Problem requirements:
Keep only the lines that hold the string "preprocessing", filtering out the rest of the entries below.

Data for analysis section start

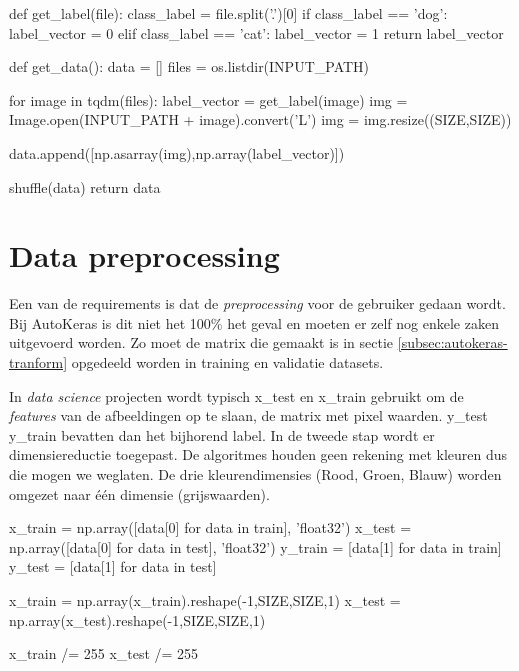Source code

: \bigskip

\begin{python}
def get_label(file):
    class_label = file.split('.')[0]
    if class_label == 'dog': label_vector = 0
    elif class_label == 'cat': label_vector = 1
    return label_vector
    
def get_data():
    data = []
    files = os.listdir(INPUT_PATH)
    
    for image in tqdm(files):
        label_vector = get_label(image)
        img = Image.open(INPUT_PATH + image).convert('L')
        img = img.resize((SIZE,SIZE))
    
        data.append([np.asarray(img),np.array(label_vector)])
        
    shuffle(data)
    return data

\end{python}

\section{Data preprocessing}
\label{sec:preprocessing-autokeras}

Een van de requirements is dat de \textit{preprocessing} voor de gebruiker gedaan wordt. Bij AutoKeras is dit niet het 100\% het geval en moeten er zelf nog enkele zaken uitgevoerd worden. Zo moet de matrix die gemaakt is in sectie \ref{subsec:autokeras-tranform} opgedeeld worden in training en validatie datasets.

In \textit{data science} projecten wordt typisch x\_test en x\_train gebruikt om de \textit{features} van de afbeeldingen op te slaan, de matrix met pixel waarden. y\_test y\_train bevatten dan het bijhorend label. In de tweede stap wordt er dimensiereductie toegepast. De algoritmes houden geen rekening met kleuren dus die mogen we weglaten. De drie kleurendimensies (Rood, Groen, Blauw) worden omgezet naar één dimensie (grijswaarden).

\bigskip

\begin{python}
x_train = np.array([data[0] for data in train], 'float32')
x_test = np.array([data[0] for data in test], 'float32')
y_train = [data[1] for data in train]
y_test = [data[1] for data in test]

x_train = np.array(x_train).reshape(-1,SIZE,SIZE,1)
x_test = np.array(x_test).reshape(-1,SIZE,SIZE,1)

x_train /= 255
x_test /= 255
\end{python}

Data for analysis section end
Data for analysis section start

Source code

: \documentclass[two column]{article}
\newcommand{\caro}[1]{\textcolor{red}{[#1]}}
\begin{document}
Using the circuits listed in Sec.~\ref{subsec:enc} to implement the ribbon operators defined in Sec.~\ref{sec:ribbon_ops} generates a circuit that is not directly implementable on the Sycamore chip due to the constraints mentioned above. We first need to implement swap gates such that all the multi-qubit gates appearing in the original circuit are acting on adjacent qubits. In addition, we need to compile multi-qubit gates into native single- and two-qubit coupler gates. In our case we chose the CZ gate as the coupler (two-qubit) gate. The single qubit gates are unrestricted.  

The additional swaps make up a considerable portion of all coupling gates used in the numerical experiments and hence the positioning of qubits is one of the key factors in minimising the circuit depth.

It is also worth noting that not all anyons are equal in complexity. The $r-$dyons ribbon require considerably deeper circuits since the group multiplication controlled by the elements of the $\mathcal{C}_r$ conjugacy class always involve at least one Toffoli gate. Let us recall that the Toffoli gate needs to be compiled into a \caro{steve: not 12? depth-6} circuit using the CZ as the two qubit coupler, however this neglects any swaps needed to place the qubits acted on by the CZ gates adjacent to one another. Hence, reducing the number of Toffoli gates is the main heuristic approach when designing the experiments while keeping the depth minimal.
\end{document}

Data for analysis section end

Response:
\section{Data preprocessing}
\label{sec:preprocessing-autokeras}
Een van de requirements is dat de \textit{preprocessing} voor de gebruiker gedaan wordt. Bij AutoKeras is dit niet het 100\% het geval en moeten er zelf nog enkele zaken uitgevoerd worden. Zo moet de matrix die gemaakt is in sectie \ref{subsec:autokeras-tranform} opgedeeld worden in training en validatie datasets.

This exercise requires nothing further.